Hard on the heels of Thanksgiving, though, comes a day that almost seems to be devoted to forgetting all our blessings and clamoring for more: Black Friday.
Of course, it's not so simple as that. Retailers depend on pre-Christmas sales to push them from the red into the black. Many people who need jobs are able to find employment in stores in anticipation of the rush of sales. Lots of gift-givers depend on pre-Christmas sales to be able to afford the things they'd like to give away. Some parents count on Black Friday in particular as the one day they're able to do their Christmas shopping. So it's not all bad.
But when bargain-seekers trample one another in a race to grab the best deals? That's bad.
When drivers are reckless in their rush to secure parking spaces? That's bad.
When shoppers are rude, even abusive, to weary clerks and store managers? That's bad.
Is the answer to boycott Black Friday? Is the answer for all of us to stay home and buy nothing? Maybe. But that approach ignores the good things about Black Friday, doesn't it?
Perhaps a better approach is for us all to consider how we might light up Black Friday. I wonder how we could do that?
Some of us could stay home, for sure. But perhaps instead of vilifying retailers and condemning shoppers, we could pray for their well-being.

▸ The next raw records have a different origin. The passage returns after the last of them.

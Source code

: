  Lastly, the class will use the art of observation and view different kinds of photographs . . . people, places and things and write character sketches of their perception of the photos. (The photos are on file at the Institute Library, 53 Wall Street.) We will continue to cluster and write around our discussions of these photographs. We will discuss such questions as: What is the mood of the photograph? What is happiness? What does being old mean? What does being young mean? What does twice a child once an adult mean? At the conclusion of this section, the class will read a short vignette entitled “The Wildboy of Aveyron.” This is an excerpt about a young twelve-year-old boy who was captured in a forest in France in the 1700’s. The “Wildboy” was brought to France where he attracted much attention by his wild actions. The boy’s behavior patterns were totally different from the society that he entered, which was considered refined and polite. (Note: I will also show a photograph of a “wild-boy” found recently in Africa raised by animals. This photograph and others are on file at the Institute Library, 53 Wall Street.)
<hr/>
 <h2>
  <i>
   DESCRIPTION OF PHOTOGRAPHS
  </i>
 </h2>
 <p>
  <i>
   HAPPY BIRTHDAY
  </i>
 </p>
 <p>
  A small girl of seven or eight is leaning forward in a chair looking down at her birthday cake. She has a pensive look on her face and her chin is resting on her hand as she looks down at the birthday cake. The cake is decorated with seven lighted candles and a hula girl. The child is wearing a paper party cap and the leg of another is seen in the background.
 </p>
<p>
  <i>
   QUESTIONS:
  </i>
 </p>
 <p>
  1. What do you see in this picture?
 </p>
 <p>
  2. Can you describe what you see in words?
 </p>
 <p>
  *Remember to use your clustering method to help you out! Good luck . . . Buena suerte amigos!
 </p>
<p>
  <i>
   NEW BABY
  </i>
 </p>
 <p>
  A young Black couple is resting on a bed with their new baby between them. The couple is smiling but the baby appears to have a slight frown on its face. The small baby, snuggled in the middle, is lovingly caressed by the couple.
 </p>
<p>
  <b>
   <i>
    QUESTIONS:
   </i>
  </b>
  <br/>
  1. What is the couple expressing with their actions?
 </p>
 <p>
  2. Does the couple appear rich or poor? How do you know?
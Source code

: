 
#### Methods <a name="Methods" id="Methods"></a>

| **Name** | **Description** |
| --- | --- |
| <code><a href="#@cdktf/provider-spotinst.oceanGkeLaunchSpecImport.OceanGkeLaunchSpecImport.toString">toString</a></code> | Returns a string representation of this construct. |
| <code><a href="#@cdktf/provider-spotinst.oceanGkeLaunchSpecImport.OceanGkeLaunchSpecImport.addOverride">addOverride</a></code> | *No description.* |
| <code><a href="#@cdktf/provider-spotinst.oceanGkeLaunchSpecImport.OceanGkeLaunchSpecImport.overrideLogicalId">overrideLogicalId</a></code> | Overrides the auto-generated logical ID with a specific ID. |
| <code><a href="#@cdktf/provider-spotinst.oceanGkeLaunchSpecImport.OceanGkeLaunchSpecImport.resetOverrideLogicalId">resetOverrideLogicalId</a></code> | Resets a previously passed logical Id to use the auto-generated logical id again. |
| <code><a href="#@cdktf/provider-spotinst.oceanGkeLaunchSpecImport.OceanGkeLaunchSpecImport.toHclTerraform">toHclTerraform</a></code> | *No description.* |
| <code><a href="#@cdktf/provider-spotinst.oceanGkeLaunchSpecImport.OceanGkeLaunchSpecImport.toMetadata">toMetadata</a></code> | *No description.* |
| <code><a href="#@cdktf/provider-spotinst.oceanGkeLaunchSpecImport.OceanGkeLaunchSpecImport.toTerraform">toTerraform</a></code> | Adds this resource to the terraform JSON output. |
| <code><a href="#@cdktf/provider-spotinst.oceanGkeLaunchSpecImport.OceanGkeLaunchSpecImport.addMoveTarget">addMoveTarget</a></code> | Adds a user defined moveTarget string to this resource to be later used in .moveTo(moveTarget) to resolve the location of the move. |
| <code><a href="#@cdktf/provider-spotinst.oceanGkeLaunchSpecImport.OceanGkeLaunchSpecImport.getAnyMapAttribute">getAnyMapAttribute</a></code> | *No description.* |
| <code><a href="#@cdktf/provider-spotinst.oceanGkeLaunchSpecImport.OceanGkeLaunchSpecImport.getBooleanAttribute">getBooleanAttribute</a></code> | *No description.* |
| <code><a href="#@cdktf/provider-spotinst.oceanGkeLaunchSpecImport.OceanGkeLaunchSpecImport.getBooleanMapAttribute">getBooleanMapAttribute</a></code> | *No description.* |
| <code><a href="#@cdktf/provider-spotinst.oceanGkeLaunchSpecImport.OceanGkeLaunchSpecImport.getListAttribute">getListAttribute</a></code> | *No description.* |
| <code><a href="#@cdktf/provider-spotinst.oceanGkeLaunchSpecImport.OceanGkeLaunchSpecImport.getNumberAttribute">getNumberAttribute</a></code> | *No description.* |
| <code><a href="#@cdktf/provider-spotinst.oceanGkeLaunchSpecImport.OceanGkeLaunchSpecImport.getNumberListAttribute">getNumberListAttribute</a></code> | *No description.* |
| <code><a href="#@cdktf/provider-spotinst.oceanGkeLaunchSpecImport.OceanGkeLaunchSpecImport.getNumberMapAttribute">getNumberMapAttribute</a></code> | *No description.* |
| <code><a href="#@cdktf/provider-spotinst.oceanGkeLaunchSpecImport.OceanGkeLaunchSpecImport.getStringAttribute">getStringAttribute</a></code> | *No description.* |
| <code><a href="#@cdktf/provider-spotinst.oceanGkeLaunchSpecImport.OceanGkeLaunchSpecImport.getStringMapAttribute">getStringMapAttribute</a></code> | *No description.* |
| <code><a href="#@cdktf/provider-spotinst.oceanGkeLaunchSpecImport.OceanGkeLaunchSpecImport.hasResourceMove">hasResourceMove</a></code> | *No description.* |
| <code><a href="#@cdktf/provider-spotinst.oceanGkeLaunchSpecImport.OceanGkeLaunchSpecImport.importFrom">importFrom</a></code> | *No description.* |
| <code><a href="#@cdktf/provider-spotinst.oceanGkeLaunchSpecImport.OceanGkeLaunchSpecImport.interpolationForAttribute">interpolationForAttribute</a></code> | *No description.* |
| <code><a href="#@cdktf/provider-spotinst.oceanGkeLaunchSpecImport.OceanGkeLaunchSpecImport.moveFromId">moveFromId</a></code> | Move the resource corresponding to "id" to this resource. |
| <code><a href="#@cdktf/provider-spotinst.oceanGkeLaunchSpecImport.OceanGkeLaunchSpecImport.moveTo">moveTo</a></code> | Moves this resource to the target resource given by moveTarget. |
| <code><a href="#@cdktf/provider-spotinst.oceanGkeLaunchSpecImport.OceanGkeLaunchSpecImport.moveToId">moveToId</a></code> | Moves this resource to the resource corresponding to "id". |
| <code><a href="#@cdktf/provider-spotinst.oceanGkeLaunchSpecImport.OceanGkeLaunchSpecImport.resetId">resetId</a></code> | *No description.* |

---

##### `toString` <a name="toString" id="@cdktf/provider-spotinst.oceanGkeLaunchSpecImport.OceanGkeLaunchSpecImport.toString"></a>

Some of us will be working on Black Friday. Instead of feeling resentful toward shoppers, we could be grateful for our jobs and thankful that our businesses can move from the red into the black.
Some of us will be shopping on Black Friday. Instead of focusing solely on our own shopping agendas, we could look out for one another. We could stop to help a fellow shopper in need. We could express thanks to store personnel for their hard work. We could wait patiently in long lines, smiling at one another rather than rolling our eyes.
Or here's a radical thought. What if those of us who go out shopping took some treats in our pockets and purses? What if went out with the intention of blessing those around us as well as finding the items on our lists?
Wouldn't it be cool if some of us, instead of giving a store clerk a grumpy frown, gave him or her a smile and a candy bar?
Wouldn't it be neat if some of us, instead of allowing ourselves to be frustrated by the shopper who is irritating us, gave him or her a smile and a piece of gum?
Wouldn't it be wonderful if we all tried to share our lights on Black Friday, and we thanked others for sharing theirs?
What do you think? Could we light up Black Friday? Do you have any ideas on how we could do it?